On his sports radio show last night, Tim Murray asked me whether Rob Gronkowski was worth a first round pick.  As you can see on previous draft boards, he's long been valued as a late mid-to-late second rounder.  But in the interview, I was more pessimistic about Gronk than I would have expected.

Here's a guy who hasn’t played all 16 games since 2011, missing 44% of the Patriots' contests from 2012 to 2013.  He remains a greater injury risk than nearly every other TE in the league, having recovered from four or five surgeries during his NFL career.  Is this someone you want in the first round, or even the second?

Generously, he has a 50-50 chance to play all 16 games.  Jimmy Garoppolo is throwing to him in four of those games, which means it's hard to expect any 100-yard, 1-TD games during that stretch.  Then Tom Brady returns--an aging legend who can no longer throw the deep ball; he completed 47% of his passes last year beyond 10 yards--the same as Ryan Fitzpatrick and worse than Teddy Bridgewater.

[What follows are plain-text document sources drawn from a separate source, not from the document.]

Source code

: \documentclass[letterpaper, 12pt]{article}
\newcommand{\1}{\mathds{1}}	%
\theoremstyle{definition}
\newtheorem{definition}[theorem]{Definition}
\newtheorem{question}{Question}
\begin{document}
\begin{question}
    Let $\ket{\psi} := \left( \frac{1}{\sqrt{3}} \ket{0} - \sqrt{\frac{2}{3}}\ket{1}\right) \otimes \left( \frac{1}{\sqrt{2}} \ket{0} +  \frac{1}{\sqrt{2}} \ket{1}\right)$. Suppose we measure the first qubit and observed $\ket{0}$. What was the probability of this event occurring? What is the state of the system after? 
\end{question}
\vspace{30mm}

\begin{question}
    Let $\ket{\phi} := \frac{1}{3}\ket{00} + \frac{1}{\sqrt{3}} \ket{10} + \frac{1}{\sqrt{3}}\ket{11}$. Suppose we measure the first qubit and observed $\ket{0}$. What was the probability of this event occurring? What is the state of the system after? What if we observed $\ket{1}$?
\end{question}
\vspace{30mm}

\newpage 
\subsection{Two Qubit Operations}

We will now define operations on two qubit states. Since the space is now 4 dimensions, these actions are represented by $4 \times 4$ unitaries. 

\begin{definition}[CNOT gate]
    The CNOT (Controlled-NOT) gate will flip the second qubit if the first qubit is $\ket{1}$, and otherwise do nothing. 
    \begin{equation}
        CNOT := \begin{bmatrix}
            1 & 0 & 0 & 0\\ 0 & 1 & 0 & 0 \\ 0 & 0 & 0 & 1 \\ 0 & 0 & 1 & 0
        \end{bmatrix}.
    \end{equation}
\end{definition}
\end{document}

True, Gronk can free himself up to catch balls 5-8 yards beyond the line of scrimmage and then take off.  And he remains a fantastic red zone target.  I'm not calling him anything but the #1 tight end in fantasy this year.

But--*but*--drafting him early is a bigger risk than drafting any other top 30 player early.  The reward is there.  And the bust is there--more possible in Gronk's case than in any of these other top 30 guys.

I've preached many times before: We should draft based on high ceilings, not high floors.  Yet Gronk's case is unique because the perception is that at his best, he's so much better than any other TE. That's absolutely true.  But we've only seen his best in two of five NFL seasons.  In the other three he's averaged 643 yards and eight TDs.

That's why I'm no longer betting on Gronk in the second round.